START Source records

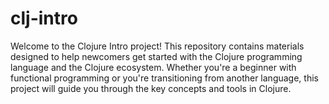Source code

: # clj-intro

Welcome to the Clojure Intro project! This repository contains materials designed to help newcomers get started with the Clojure programming language and the Clojure ecosystem. 
Whether you're a beginner with functional programming or you're transitioning from another language, this project will guide you through the key concepts and tools in Clojure.

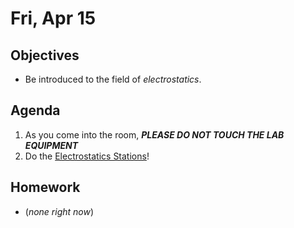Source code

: Fri, Apr 15
=========      
  
Objectives    
------------    
- Be introduced to the field of *electrostatics*.
   
Agenda      
---------      
1. As you come into the room,  **_PLEASE DO NOT TOUCH THE LAB EQUIPMENT_**
2. Do the [Electrostatics Stations](https://avon.schoology.com/course/5138386920/materials/gp/5890710179)!

  
Homework    
-------------      
  
- (*none right now*)
<!--stackedit_data:
eyJoaXN0b3J5IjpbLTYyNTYzNzc2NSwyMjAzNjUwNTAsMTAyMz
c2ODMyMSwtMTg5MjAwNTE4Nyw5MzQ0NDA2OTIsOTg0MTg1OTM1
LC00MTcxNDA4OTQsLTEyNTUwODEzNjYsLTgzMjQ4MDQxNiwtMT
Y4ODYwMjkyNywtMzIzMTgzODgzLC01MTEzNzQ5OTgsLTg0NDE4
OTYwMiwtMTM2Mjg0MTEzOCwxMDQ4MTE5ODM1LDkwMTg1NzQ0LC
0xNTgwMDgzNTg5LDEzMTE3NzA5MjcsMjEyNzcwOTIzMSwtMTc3
MzI1MTA2XX0=
-->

END Source records

Assignment:
In the data above, which lines have "with"? Report each of them.

Your solution:
Welcome to the Clojure Intro project! This repository contains materials designed to help newcomers get started with the Clojure programming language and the Clojure ecosystem. 
Whether you're a beginner with functional programming or you're transitioning from another language, this project will guide you through the key concepts and tools in Clojure.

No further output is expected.